= Exercise requirements =
Pictures stay out of your copy, but everything else in the records below must be repeated exactly.

= Information provided =
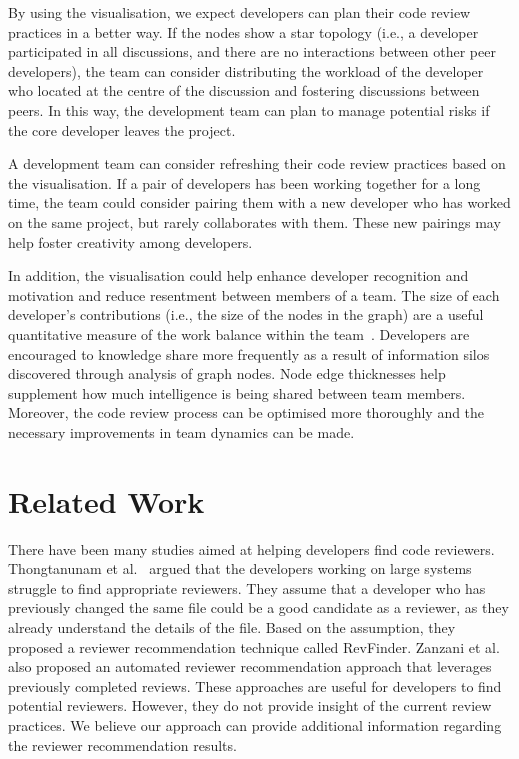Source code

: \documentclass[sigconf]{acmart}
\begin{document}
By using the visualisation, we expect developers can plan their code review practices in a better way.
If the nodes show a star topology (i.e., a developer participated in all discussions, and there are no interactions between other peer developers), the team can consider distributing the workload of the developer who located at the centre of the discussion and fostering discussions between peers.
In this way, the development team can plan to manage potential risks if the core developer leaves the project.

A development team can consider refreshing their code review practices based on the visualisation.
If a pair of developers has been working together for a long time, the team could consider pairing them with a new developer who has worked on the same project, but rarely collaborates with them.
These new pairings may help foster creativity among developers.

In addition, the visualisation could help enhance developer recognition and motivation and reduce resentment between members of a team.
The size of each developer's contributions (i.e., the size of the nodes in the graph) are a useful quantitative measure of the work balance within the team~\cite{koning1993three}.
Developers are encouraged to knowledge share more frequently as a result of information silos discovered through analysis of graph nodes.
Node edge thicknesses help supplement how much intelligence is being shared between team members.
Moreover, the code review process can be optimised more thoroughly and the necessary improvements in team dynamics can be made\cite{gelbard2009interactive}.


\section{Related Work}
\label{sec:relatedWork}

There have been many studies aimed at helping developers find code reviewers.
Thongtanunam et al.~\cite{Thongtanunam15} argued that the developers working on large systems struggle to find appropriate reviewers.
They assume that a developer who has previously changed the same file could be a good candidate as a reviewer, as they already understand the details of the file.
Based on the assumption, they proposed a reviewer recommendation technique called RevFinder.
Zanzani et al.~\cite{Zanjani16} also proposed an automated reviewer recommendation approach that leverages previously completed reviews.  
These approaches are useful for developers to find potential reviewers.
However, they do not provide insight of the current review practices.
We believe our approach can provide additional information regarding the reviewer recommendation results.
\end{document}
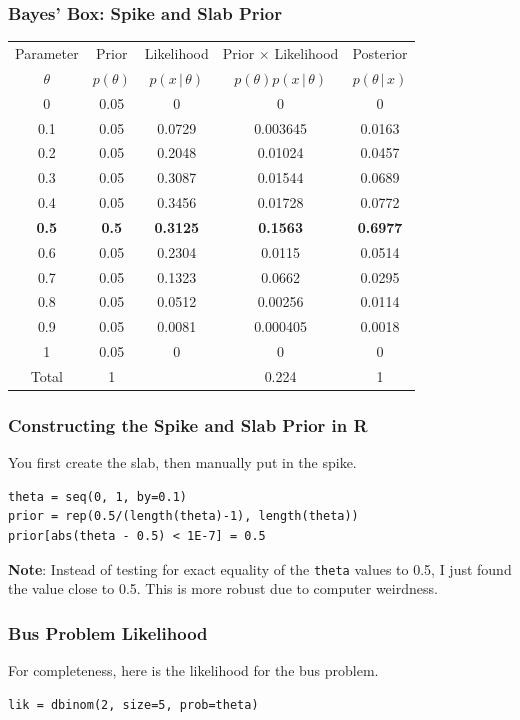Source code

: \documentclass{beamer}
\newcommand{\given}{\,|\,}
\begin{document}
\begin{frame}
\frametitle{Bayes' Box: Spike and Slab Prior}

\centering
{\footnotesize
\begin{tabular}{|c|c|c|c|c|}
\hline
Parameter & Prior & Likelihood & Prior $\times$ Likelihood & Posterior \\
$\theta$  & $p(\theta)$ & $p(x \given \theta)$ & $p(\theta)p(x\given \theta)$ & $p(\theta\given x)$ \\
\hline
0 & 0.05 & 0 & 0 & 0\\
0.1 & 0.05 & 0.0729  & 0.003645 & 0.0163\\
0.2 & 0.05 & 0.2048 & 0.01024  & 0.0457 \\
0.3 & 0.05 & 0.3087 & 0.01544 & 0.0689 \\
0.4 & 0.05 & 0.3456 & 0.01728 & 0.0772 \\
{\bf 0.5} & {\bf 0.5} & {\bf 0.3125} & {\bf 0.1563} & {\bf 0.6977} \\
0.6 & 0.05 & 0.2304 & 0.0115 & 0.0514 \\
0.7 & 0.05 & 0.1323 & 0.0662 & 0.0295 \\
0.8 & 0.05 & 0.0512 & 0.00256 & 0.0114 \\
0.9 & 0.05 & 0.0081 & 0.000405 & 0.0018 \\
1 & 0.05 & 0 & 0 & 0 \\
\hline
Total & 1 & & 0.224 & 1 \\
\hline
\end{tabular}
}

\end{frame}

\begin{frame}[fragile]
\frametitle{Constructing the Spike and Slab Prior in R}
You first create the slab, then manually put in the spike.

\begin{verbatim}
theta = seq(0, 1, by=0.1)
prior = rep(0.5/(length(theta)-1), length(theta))
prior[abs(theta - 0.5) < 1E-7] = 0.5
\end{verbatim}
\pause

{\bf Note}: Instead of testing for exact equality of the
\texttt{theta} values to 0.5, I just found the
value close to 0.5. This is more robust due to computer weirdness.
\end{frame}

\begin{frame}[fragile]
\frametitle{Bus Problem Likelihood}
For completeness, here is the likelihood for the bus problem.

\begin{verbatim}
lik = dbinom(2, size=5, prob=theta)
\end{verbatim}
\end{frame}
\end{document}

= Result of the task =
Source code

: \documentclass[sigconf]{acmart}
\begin{document}
By using the visualisation, we expect developers can plan their code review practices in a better way.
If the nodes show a star topology (i.e., a developer participated in all discussions, and there are no interactions between other peer developers), the team can consider distributing the workload of the developer who located at the centre of the discussion and fostering discussions between peers.
In this way, the development team can plan to manage potential risks if the core developer leaves the project.

A development team can consider refreshing their code review practices based on the visualisation.
If a pair of developers has been working together for a long time, the team could consider pairing them with a new developer who has worked on the same project, but rarely collaborates with them.
These new pairings may help foster creativity among developers.

In addition, the visualisation could help enhance developer recognition and motivation and reduce resentment between members of a team.
The size of each developer's contributions (i.e., the size of the nodes in the graph) are a useful quantitative measure of the work balance within the team~\cite{koning1993three}.
Developers are encouraged to knowledge share more frequently as a result of information silos discovered through analysis of graph nodes.
Node edge thicknesses help supplement how much intelligence is being shared between team members.
Moreover, the code review process can be optimised more thoroughly and the necessary improvements in team dynamics can be made\cite{gelbard2009interactive}.


\section{Related Work}
\label{sec:relatedWork}

There have been many studies aimed at helping developers find code reviewers.
Thongtanunam et al.~\cite{Thongtanunam15} argued that the developers working on large systems struggle to find appropriate reviewers.
They assume that a developer who has previously changed the same file could be a good candidate as a reviewer, as they already understand the details of the file.
Based on the assumption, they proposed a reviewer recommendation technique called RevFinder.
Zanzani et al.~\cite{Zanjani16} also proposed an automated reviewer recommendation approach that leverages previously completed reviews.  
These approaches are useful for developers to find potential reviewers.
However, they do not provide insight of the current review practices.
We believe our approach can provide additional information regarding the reviewer recommendation results.
\end{document}
Source code

: \documentclass{beamer}
\newcommand{\given}{\,|\,}
\begin{document}
\begin{frame}
\frametitle{Bayes' Box: Spike and Slab Prior}

\centering
{\footnotesize
\begin{tabular}{|c|c|c|c|c|}
\hline
Parameter & Prior & Likelihood & Prior $\times$ Likelihood & Posterior \\
$\theta$  & $p(\theta)$ & $p(x \given \theta)$ & $p(\theta)p(x\given \theta)$ & $p(\theta\given x)$ \\
\hline
0 & 0.05 & 0 & 0 & 0\\
0.1 & 0.05 & 0.0729  & 0.003645 & 0.0163\\
0.2 & 0.05 & 0.2048 & 0.01024  & 0.0457 \\
0.3 & 0.05 & 0.3087 & 0.01544 & 0.0689 \\
0.4 & 0.05 & 0.3456 & 0.01728 & 0.0772 \\
{\bf 0.5} & {\bf 0.5} & {\bf 0.3125} & {\bf 0.1563} & {\bf 0.6977} \\
0.6 & 0.05 & 0.2304 & 0.0115 & 0.0514 \\
0.7 & 0.05 & 0.1323 & 0.0662 & 0.0295 \\
0.8 & 0.05 & 0.0512 & 0.00256 & 0.0114 \\
0.9 & 0.05 & 0.0081 & 0.000405 & 0.0018 \\
1 & 0.05 & 0 & 0 & 0 \\
\hline
Total & 1 & & 0.224 & 1 \\
\hline
\end{tabular}
}

\end{frame}

\begin{frame}[fragile]
\frametitle{Constructing the Spike and Slab Prior in R}
You first create the slab, then manually put in the spike.

\begin{verbatim}
theta = seq(0, 1, by=0.1)
prior = rep(0.5/(length(theta)-1), length(theta))
prior[abs(theta - 0.5) < 1E-7] = 0.5
\end{verbatim}
\pause

{\bf Note}: Instead of testing for exact equality of the
\texttt{theta} values to 0.5, I just found the
value close to 0.5. This is more robust due to computer weirdness.
\end{frame}

\begin{frame}[fragile]
\frametitle{Bus Problem Likelihood}
For completeness, here is the likelihood for the bus problem.

\begin{verbatim}
lik = dbinom(2, size=5, prob=theta)
\end{verbatim}
\end{frame}
\end{document}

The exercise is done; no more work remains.